+++ Data in this exercise +++

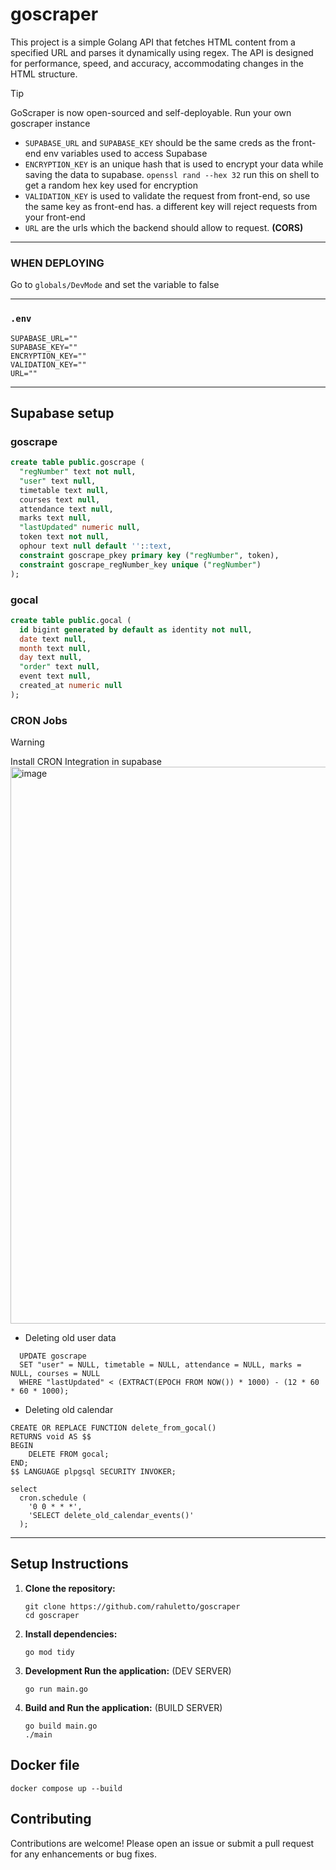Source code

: # goscraper

This project is a simple Golang API that fetches HTML content from a specified URL and parses it dynamically using regex. The API is designed for performance, speed, and accuracy, accommodating changes in the HTML structure.

> [!TIP]
> GoScraper is now open-sourced and self-deployable. Run your own goscraper instance
>
>  - `SUPABASE_URL` and `SUPABASE_KEY` should be the same creds as the front-end env variables used to access Supabase
>  - `ENCRYPTION_KEY` is an unique hash that is used to encrypt your data while saving the data to supabase.
> `openssl rand --hex 32` run this on shell to get a random hex key used for encryption
> - `VALIDATION_KEY` is used to validate the request from front-end, so use the same key as front-end has. a different key will reject requests from your front-end
>  - `URL` are the urls which the backend should allow to request. **(CORS)**

--- 

### WHEN DEPLOYING
Go to `globals/DevMode` and set the variable to false

---

### `.env`
```
SUPABASE_URL=""
SUPABASE_KEY=""
ENCRYPTION_KEY=""
VALIDATION_KEY=""
URL=""
```
---
## Supabase setup
### goscrape
```sql 
create table public.goscrape (
  "regNumber" text not null,
  "user" text null,
  timetable text null,
  courses text null,
  attendance text null,
  marks text null,
  "lastUpdated" numeric null,
  token text not null,
  ophour text null default ''::text,
  constraint goscrape_pkey primary key ("regNumber", token),
  constraint goscrape_regNumber_key unique ("regNumber")
);
```

### gocal
```sql 
create table public.gocal (
  id bigint generated by default as identity not null,
  date text null,
  month text null,
  day text null,
  "order" text null,
  event text null,
  created_at numeric null
);
```

### CRON Jobs
> [!WARNING]
> Install CRON Integration in supabase
> <img width="891" alt="image" src="https://github.com/user-attachments/assets/ad98da2f-f84c-43a9-8d87-8c512cdcaaa3" />


- Deleting old user data
```
  UPDATE goscrape
  SET "user" = NULL, timetable = NULL, attendance = NULL, marks = NULL, courses = NULL
  WHERE "lastUpdated" < (EXTRACT(EPOCH FROM NOW()) * 1000) - (12 * 60 * 60 * 1000);
```

- Deleting old calendar
```
CREATE OR REPLACE FUNCTION delete_from_gocal()
RETURNS void AS $$
BEGIN
    DELETE FROM gocal;
END;
$$ LANGUAGE plpgsql SECURITY INVOKER;

select
  cron.schedule (
    '0 0 * * *',
    'SELECT delete_old_calendar_events()'
  );
```
---

## Setup Instructions

1. **Clone the repository:**
   ```
   git clone https://github.com/rahuletto/goscraper
   cd goscraper
   ```

2. **Install dependencies:**
   ```
   go mod tidy
   ```

3. **Development Run the application:** (DEV SERVER)
   ```
   go run main.go
   ```

3. **Build and Run the application:** (BUILD SERVER)
   ```
   go build main.go
   ./main
   ```

## Docker file
```
docker compose up --build
```

## Contributing

Contributions are welcome! Please open an issue or submit a pull request for any enhancements or bug fixes.
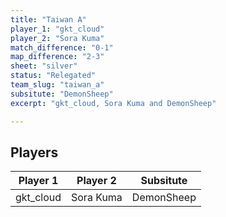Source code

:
 ```yaml
---
title: "Taiwan A"
player_1: "gkt_cloud"
player_2: "Sora Kuma"
match_difference: "0-1"
map_difference: "2-3"
sheet: "silver"
status: "Relegated"
team_slug: "taiwan_a"
subsitute: "DemonSheep"
excerpt: "gkt_cloud, Sora Kuma and DemonSheep"

---
```

## Players

| Player 1 | Player 2 | Subsitute |
| -- | -- | -- |
| gkt_cloud | Sora Kuma | DemonSheep |
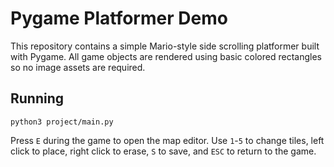 # Pygame Platformer Demo

This repository contains a simple Mario-style side scrolling platformer built with Pygame.
All game objects are rendered using basic colored rectangles so no image assets
are required.

## Running

```
python3 project/main.py
```

Press `E` during the game to open the map editor. Use `1`-`5` to change tiles, left click to place, right click to erase, `S` to save, and `ESC` to return to the game.
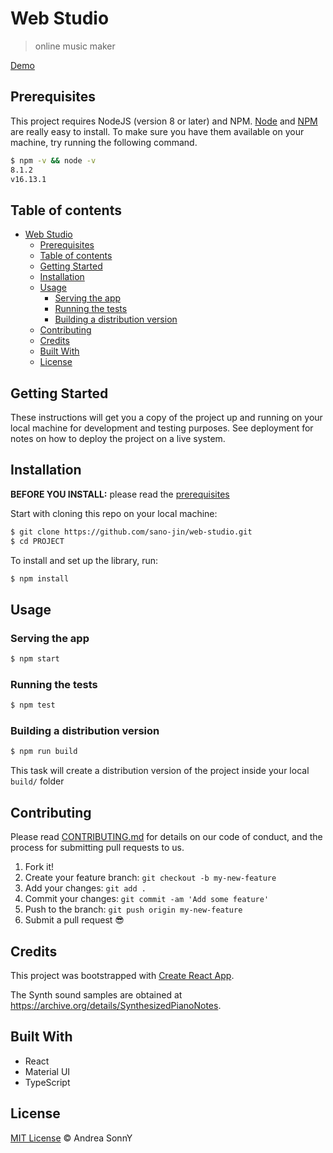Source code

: # Web Studio

> online music maker

[Demo](./demo/canon-demo.mp4)

## Prerequisites

This project requires NodeJS (version 8 or later) and NPM.
[Node](http://nodejs.org/) and [NPM](https://npmjs.org/) are really easy to install.
To make sure you have them available on your machine,
try running the following command.

```sh
$ npm -v && node -v
8.1.2
v16.13.1
```

## Table of contents

- [Web Studio](#web-studio)
  - [Prerequisites](#prerequisites)
  - [Table of contents](#table-of-contents)
  - [Getting Started](#getting-started)
  - [Installation](#installation)
  - [Usage](#usage)
    - [Serving the app](#serving-the-app)
    - [Running the tests](#running-the-tests)
    - [Building a distribution version](#building-a-distribution-version)
  - [Contributing](#contributing)
  - [Credits](#credits)
  - [Built With](#built-with)
  - [License](#license)

## Getting Started

These instructions will get you a copy of the project up and running on your local machine for development and testing purposes. See deployment for notes on how to deploy the project on a live system.

## Installation

**BEFORE YOU INSTALL:** please read the [prerequisites](#prerequisites)

Start with cloning this repo on your local machine:

```sh
$ git clone https://github.com/sano-jin/web-studio.git
$ cd PROJECT
```

To install and set up the library, run:

```sh
$ npm install
```

## Usage

### Serving the app

```sh
$ npm start
```

### Running the tests

```sh
$ npm test
```

### Building a distribution version

```sh
$ npm run build
```

This task will create a distribution version of the project
inside your local `build/` folder

## Contributing

Please read [CONTRIBUTING.md](CONTRIBUTING.md) for details on our code of conduct, and the process for submitting pull requests to us.

1.  Fork it!
2.  Create your feature branch: `git checkout -b my-new-feature`
3.  Add your changes: `git add .`
4.  Commit your changes: `git commit -am 'Add some feature'`
5.  Push to the branch: `git push origin my-new-feature`
6.  Submit a pull request :sunglasses:

## Credits

This project was bootstrapped with [Create React App](https://github.com/facebook/create-react-app).

The Synth sound samples are obtained at <https://archive.org/details/SynthesizedPianoNotes>.

## Built With

- React
- Material UI
- TypeScript

## License

[MIT License](https://andreasonny.mit-license.org/2019) © Andrea SonnY
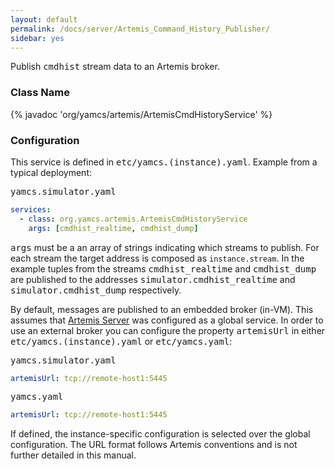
 ```yaml
---
layout: default
permalink: /docs/server/Artemis_Command_History_Publisher/
sidebar: yes
---
```


Publish <tt>cmdhist</tt> stream data to an Artemis broker.

### Class Name
{% javadoc 'org/yamcs/artemis/ArtemisCmdHistoryService' %}

### Configuration

This service is defined in <tt>etc/yamcs.(instance).yaml</tt>. Example from a typical deployment:

<pre class="r header">yamcs.simulator.yaml</pre>
```yaml
services:
  - class: org.yamcs.artemis.ArtemisCmdHistoryService
    args: [cmdhist_realtime, cmdhist_dump]
```

<tt>args</tt> must be a an array of strings indicating which streams to publish. For each stream the target address is composed as `instance.stream`. In the example tuples from the streams <tt>cmdhist_realtime</tt> and <tt>cmdhist_dump</tt> are published to the addresses <tt>simulator.cmdhist_realtime</tt> and <tt>simulator.cmdhist_dump</tt> respectively.

By default, messages are published to an embedded broker (in-VM). This assumes that [Artemis Server](../Artemis_Server/) was configured as a global service. In order to use an external broker you can configure the property <tt>artemisUrl</tt> in either <tt>etc/yamcs.(instance).yaml</tt> or <tt>etc/yamcs.yaml</tt>:

<pre class="r header">yamcs.simulator.yaml</pre>
```yaml
artemisUrl: tcp://remote-host1:5445
```

<pre class="r header">yamcs.yaml</pre>
```yaml
artemisUrl: tcp://remote-host1:5445
```

If defined, the instance-specific configuration is selected over the global configuration. The URL format follows Artemis conventions and is not further detailed in this manual.
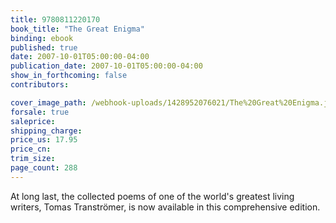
 ```yaml
---
title: 9780811220170
book_title: "The Great Enigma"
binding: ebook
published: true
date: 2007-10-01T05:00:00-04:00
publication_date: 2007-10-01T05:00:00-04:00
show_in_forthcoming: false
contributors:

cover_image_path: /webhook-uploads/1428952076021/The%20Great%20Enigma.jpg
forsale: true
saleprice:
shipping_charge:
price_us: 17.95
price_cn:
trim_size:
page_count: 288
---
```

At long last, the collected poems of one of the world's greatest living writers, Tomas Tranströmer, is now available in this comprehensive edition.

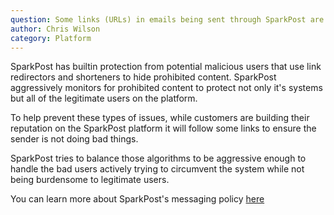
 ```yaml
---
question: Some links (URLs) in emails being sent through SparkPost are being visited before email is delivered
author: Chris Wilson
category: Platform
---
```



SparkPost has builtin protection from potential malicious users that use link redirectors and shorteners to hide prohibited content. SparkPost aggressively monitors for prohibited content to protect not only it's systems but all of the legitimate users on the platform. 

To help prevent these types of issues, while customers are building their reputation on the SparkPost platform it will follow some links to ensure the sender is not doing bad things. 

SparkPost tries to balance those algorithms to be aggressive enough to handle the bad users actively trying to circumvent the system while not being burdensome to legitimate users.

You can learn more about SparkPost's messaging policy [here](https://www.sparkpost.com/policies)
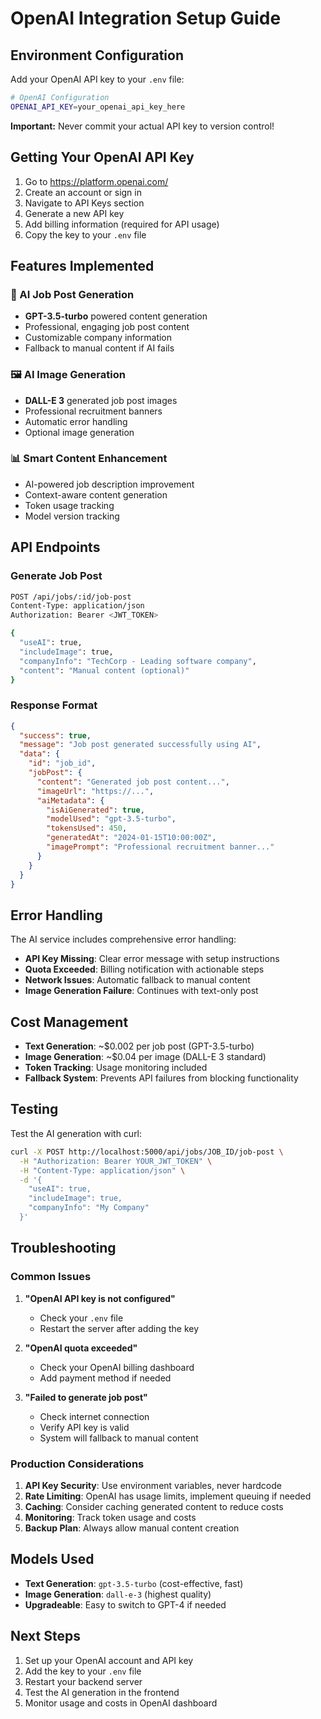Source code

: # OpenAI Integration Setup Guide

## Environment Configuration

Add your OpenAI API key to your `.env` file:

```bash
# OpenAI Configuration
OPENAI_API_KEY=your_openai_api_key_here
```

**Important:** Never commit your actual API key to version control!

## Getting Your OpenAI API Key

1. Go to https://platform.openai.com/
2. Create an account or sign in
3. Navigate to API Keys section
4. Generate a new API key
5. Add billing information (required for API usage)
6. Copy the key to your `.env` file

## Features Implemented

### 🤖 AI Job Post Generation
- **GPT-3.5-turbo** powered content generation
- Professional, engaging job post content
- Customizable company information
- Fallback to manual content if AI fails

### 🖼️ AI Image Generation  
- **DALL-E 3** generated job post images
- Professional recruitment banners
- Automatic error handling
- Optional image generation

### 📊 Smart Content Enhancement
- AI-powered job description improvement
- Context-aware content generation
- Token usage tracking
- Model version tracking

## API Endpoints

### Generate Job Post
```bash
POST /api/jobs/:id/job-post
Content-Type: application/json
Authorization: Bearer <JWT_TOKEN>

{
  "useAI": true,
  "includeImage": true,
  "companyInfo": "TechCorp - Leading software company",
  "content": "Manual content (optional)"
}
```

### Response Format
```json
{
  "success": true,
  "message": "Job post generated successfully using AI",
  "data": {
    "id": "job_id",
    "jobPost": {
      "content": "Generated job post content...",
      "imageUrl": "https://...",
      "aiMetadata": {
        "isAiGenerated": true,
        "modelUsed": "gpt-3.5-turbo",
        "tokensUsed": 450,
        "generatedAt": "2024-01-15T10:00:00Z",
        "imagePrompt": "Professional recruitment banner..."
      }
    }
  }
}
```

## Error Handling

The AI service includes comprehensive error handling:

- **API Key Missing**: Clear error message with setup instructions
- **Quota Exceeded**: Billing notification with actionable steps  
- **Network Issues**: Automatic fallback to manual content
- **Image Generation Failure**: Continues with text-only post

## Cost Management

- **Text Generation**: ~$0.002 per job post (GPT-3.5-turbo)
- **Image Generation**: ~$0.04 per image (DALL-E 3 standard)
- **Token Tracking**: Usage monitoring included
- **Fallback System**: Prevents API failures from blocking functionality

## Testing

Test the AI generation with curl:

```bash
curl -X POST http://localhost:5000/api/jobs/JOB_ID/job-post \
  -H "Authorization: Bearer YOUR_JWT_TOKEN" \
  -H "Content-Type: application/json" \
  -d '{
    "useAI": true,
    "includeImage": true,
    "companyInfo": "My Company"
  }'
```

## Troubleshooting

### Common Issues

1. **"OpenAI API key is not configured"**
   - Check your `.env` file
   - Restart the server after adding the key

2. **"OpenAI quota exceeded"**
   - Check your OpenAI billing dashboard
   - Add payment method if needed

3. **"Failed to generate job post"**
   - Check internet connection
   - Verify API key is valid
   - System will fallback to manual content

### Production Considerations

1. **API Key Security**: Use environment variables, never hardcode
2. **Rate Limiting**: OpenAI has usage limits, implement queuing if needed
3. **Caching**: Consider caching generated content to reduce costs
4. **Monitoring**: Track token usage and costs
5. **Backup Plan**: Always allow manual content creation

## Models Used

- **Text Generation**: `gpt-3.5-turbo` (cost-effective, fast)
- **Image Generation**: `dall-e-3` (highest quality)
- **Upgradeable**: Easy to switch to GPT-4 if needed

## Next Steps

1. Set up your OpenAI account and API key
2. Add the key to your `.env` file  
3. Restart your backend server
4. Test the AI generation in the frontend
5. Monitor usage and costs in OpenAI dashboard
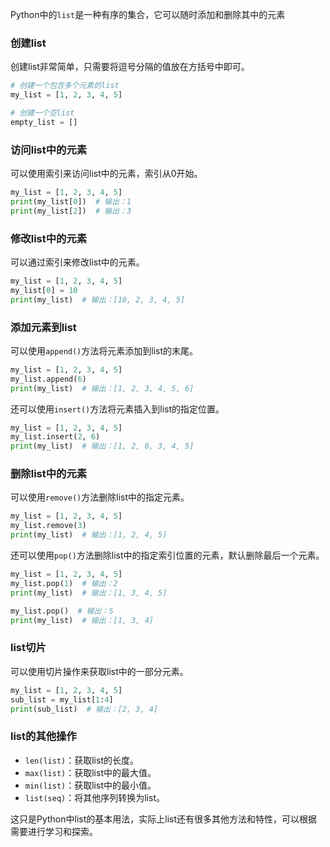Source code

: Python中的`list`是一种有序的集合，它可以随时添加和删除其中的元素

### 创建list

创建list非常简单，只需要将逗号分隔的值放在方括号中即可。

```python
# 创建一个包含多个元素的list
my_list = [1, 2, 3, 4, 5]

# 创建一个空list
empty_list = []
```

### 访问list中的元素

可以使用索引来访问list中的元素，索引从0开始。

```python
my_list = [1, 2, 3, 4, 5]
print(my_list[0])  # 输出：1
print(my_list[2])  # 输出：3
```

### 修改list中的元素

可以通过索引来修改list中的元素。

```python
my_list = [1, 2, 3, 4, 5]
my_list[0] = 10
print(my_list)  # 输出：[10, 2, 3, 4, 5]
```

### 添加元素到list

可以使用`append()`方法将元素添加到list的末尾。

```python
my_list = [1, 2, 3, 4, 5]
my_list.append(6)
print(my_list)  # 输出：[1, 2, 3, 4, 5, 6]
```

还可以使用`insert()`方法将元素插入到list的指定位置。

```python
my_list = [1, 2, 3, 4, 5]
my_list.insert(2, 6)
print(my_list)  # 输出：[1, 2, 6, 3, 4, 5]
```

### 删除list中的元素

可以使用`remove()`方法删除list中的指定元素。

```python
my_list = [1, 2, 3, 4, 5]
my_list.remove(3)
print(my_list)  # 输出：[1, 2, 4, 5]
```

还可以使用`pop()`方法删除list中的指定索引位置的元素，默认删除最后一个元素。

```python
my_list = [1, 2, 3, 4, 5]
my_list.pop(1)  # 输出：2
print(my_list)  # 输出：[1, 3, 4, 5]

my_list.pop()  # 输出：5
print(my_list)  # 输出：[1, 3, 4]
```

### list切片

可以使用切片操作来获取list中的一部分元素。

```python
my_list = [1, 2, 3, 4, 5]
sub_list = my_list[1:4]
print(sub_list)  # 输出：[2, 3, 4]
```

### list的其他操作

- `len(list)`：获取list的长度。
- `max(list)`：获取list中的最大值。
- `min(list)`：获取list中的最小值。
- `list(seq)`：将其他序列转换为list。

这只是Python中list的基本用法，实际上list还有很多其他方法和特性，可以根据需要进行学习和探索。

+++

## What is needed
Whenever the string "variables" shows up in a line of the records, copy that line.

## Response to the exercise
>  - `SUPABASE_URL` and `SUPABASE_KEY` should be the same creds as the front-end env variables used to access Supabase
1. **API Key Security**: Use environment variables, never hardcode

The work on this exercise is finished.